> [Task to carry out] From the records below, copy out each line that has the word "based".

> [Data]
%%

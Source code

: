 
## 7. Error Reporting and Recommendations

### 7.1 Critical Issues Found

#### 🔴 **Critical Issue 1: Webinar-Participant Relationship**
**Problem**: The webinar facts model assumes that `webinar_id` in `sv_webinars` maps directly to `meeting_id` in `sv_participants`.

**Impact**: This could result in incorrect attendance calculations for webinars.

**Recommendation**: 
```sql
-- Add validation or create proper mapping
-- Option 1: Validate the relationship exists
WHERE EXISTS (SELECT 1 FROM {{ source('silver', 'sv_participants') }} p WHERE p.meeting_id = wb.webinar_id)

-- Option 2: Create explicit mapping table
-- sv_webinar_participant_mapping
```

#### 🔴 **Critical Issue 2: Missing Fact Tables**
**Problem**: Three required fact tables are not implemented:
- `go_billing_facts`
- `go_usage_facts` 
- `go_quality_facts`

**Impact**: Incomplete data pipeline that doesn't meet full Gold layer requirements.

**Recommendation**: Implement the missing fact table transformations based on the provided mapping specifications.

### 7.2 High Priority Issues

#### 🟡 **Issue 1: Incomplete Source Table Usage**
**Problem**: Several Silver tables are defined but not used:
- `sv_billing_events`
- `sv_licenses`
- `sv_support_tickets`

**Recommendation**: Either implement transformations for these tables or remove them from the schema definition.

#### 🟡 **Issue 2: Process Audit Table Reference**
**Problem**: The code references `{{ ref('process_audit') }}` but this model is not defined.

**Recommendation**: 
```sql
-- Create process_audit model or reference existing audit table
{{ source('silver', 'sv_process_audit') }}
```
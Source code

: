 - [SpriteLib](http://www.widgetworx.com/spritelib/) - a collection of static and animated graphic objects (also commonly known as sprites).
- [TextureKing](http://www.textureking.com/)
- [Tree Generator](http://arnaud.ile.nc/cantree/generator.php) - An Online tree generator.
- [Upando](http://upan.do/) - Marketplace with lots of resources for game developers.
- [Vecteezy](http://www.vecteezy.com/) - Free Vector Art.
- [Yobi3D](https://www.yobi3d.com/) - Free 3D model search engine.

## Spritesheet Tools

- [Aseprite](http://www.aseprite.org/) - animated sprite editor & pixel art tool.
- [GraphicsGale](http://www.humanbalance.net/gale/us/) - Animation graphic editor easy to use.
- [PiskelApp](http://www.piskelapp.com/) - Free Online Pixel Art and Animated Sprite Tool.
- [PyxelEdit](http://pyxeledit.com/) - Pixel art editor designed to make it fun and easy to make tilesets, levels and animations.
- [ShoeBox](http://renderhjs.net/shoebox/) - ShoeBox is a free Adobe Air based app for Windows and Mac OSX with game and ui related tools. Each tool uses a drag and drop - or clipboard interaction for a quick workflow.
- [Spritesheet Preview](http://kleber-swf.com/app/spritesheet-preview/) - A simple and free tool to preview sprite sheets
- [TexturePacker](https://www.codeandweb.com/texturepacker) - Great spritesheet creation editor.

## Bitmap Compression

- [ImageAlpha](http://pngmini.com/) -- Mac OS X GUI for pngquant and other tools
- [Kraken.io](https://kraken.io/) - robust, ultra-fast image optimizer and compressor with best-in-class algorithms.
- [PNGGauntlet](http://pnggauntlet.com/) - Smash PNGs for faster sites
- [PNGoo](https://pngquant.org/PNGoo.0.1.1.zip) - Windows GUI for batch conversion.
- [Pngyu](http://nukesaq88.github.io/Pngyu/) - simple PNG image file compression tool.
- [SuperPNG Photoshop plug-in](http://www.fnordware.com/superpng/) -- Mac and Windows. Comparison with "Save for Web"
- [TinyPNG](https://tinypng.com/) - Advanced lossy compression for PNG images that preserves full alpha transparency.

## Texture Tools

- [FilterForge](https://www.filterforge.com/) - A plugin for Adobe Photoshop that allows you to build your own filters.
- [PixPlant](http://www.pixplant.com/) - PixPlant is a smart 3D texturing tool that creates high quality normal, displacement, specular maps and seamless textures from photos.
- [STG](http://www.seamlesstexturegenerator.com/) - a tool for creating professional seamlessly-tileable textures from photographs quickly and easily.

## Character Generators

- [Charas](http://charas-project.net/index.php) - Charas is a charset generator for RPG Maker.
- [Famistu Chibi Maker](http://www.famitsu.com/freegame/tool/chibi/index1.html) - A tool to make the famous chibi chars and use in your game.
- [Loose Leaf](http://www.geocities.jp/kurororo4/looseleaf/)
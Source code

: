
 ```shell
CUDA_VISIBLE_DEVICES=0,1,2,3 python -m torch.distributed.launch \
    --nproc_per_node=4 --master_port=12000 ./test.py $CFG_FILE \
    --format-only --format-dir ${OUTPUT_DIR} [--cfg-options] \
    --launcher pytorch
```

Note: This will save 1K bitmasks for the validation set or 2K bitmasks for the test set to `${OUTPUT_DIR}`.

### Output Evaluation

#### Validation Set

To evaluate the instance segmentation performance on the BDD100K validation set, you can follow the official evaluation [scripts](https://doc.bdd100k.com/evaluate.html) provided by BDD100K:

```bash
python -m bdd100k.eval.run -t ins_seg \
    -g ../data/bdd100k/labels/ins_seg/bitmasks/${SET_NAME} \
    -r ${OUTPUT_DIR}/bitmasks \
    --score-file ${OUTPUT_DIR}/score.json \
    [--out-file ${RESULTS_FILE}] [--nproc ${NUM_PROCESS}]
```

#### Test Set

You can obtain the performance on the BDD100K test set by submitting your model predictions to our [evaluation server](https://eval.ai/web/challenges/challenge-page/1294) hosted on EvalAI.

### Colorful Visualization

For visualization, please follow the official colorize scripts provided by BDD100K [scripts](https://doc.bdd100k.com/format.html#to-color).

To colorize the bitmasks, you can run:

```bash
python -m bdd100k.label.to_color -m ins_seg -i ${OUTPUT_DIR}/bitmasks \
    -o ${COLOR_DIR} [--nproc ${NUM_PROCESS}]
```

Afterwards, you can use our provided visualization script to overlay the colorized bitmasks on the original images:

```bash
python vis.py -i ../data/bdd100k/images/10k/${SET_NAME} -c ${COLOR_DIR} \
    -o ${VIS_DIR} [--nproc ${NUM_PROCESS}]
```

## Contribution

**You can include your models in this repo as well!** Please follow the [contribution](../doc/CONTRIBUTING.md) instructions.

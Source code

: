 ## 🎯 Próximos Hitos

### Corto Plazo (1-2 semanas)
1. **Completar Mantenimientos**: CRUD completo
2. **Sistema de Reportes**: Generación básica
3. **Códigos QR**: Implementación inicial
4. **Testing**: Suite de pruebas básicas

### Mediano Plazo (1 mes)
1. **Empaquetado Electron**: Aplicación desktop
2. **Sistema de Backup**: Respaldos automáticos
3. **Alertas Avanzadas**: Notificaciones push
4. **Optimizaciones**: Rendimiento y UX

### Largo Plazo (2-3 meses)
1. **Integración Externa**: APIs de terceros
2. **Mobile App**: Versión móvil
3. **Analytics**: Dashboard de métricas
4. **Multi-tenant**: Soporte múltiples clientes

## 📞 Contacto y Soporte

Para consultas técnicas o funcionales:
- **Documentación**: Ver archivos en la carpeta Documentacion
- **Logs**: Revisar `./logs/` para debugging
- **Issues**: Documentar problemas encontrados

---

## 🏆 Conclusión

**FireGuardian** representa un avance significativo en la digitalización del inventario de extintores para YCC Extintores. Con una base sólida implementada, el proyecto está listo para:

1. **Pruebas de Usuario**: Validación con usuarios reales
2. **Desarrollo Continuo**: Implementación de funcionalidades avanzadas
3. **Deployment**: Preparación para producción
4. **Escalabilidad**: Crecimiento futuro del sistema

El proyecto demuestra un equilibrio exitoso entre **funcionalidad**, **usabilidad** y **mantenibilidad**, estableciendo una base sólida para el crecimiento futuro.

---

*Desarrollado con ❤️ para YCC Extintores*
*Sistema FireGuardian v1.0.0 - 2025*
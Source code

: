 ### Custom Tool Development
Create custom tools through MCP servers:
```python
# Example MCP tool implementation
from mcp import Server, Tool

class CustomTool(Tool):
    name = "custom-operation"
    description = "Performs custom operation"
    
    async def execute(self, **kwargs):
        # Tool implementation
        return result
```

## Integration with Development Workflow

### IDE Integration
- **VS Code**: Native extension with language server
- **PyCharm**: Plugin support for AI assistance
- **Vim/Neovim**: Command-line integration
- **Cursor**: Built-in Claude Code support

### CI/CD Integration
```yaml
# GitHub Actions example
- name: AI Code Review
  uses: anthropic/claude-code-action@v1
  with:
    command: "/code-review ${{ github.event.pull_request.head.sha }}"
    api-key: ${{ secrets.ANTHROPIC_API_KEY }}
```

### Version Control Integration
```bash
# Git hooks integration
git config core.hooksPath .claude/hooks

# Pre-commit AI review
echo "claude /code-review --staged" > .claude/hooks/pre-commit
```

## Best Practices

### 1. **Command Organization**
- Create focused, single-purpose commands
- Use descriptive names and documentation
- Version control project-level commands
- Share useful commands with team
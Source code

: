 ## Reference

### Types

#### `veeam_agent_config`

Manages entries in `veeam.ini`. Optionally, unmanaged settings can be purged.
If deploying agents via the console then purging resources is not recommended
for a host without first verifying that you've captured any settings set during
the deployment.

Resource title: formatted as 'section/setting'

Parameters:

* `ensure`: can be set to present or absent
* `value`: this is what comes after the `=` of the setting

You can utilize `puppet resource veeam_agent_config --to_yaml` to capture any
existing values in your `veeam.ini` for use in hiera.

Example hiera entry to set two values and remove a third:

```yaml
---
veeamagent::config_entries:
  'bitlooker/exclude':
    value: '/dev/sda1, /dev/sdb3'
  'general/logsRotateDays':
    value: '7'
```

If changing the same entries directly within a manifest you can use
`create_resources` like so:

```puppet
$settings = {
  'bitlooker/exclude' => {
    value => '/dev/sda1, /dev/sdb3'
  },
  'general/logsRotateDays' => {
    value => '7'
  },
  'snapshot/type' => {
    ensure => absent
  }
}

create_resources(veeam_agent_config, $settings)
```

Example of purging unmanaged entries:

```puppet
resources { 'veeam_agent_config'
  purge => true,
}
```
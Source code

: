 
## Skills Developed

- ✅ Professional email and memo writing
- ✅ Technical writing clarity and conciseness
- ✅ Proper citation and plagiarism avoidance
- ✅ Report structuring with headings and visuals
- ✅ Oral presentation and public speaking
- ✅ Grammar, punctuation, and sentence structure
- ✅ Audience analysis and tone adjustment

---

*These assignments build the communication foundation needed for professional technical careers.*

%%

> [Output for this task]
**Recommendation**: Implement the missing fact table transformations based on the provided mapping specifications.
- [ShoeBox](http://renderhjs.net/shoebox/) - ShoeBox is a free Adobe Air based app for Windows and Mac OSX with game and ui related tools. Each tool uses a drag and drop - or clipboard interaction for a quick workflow.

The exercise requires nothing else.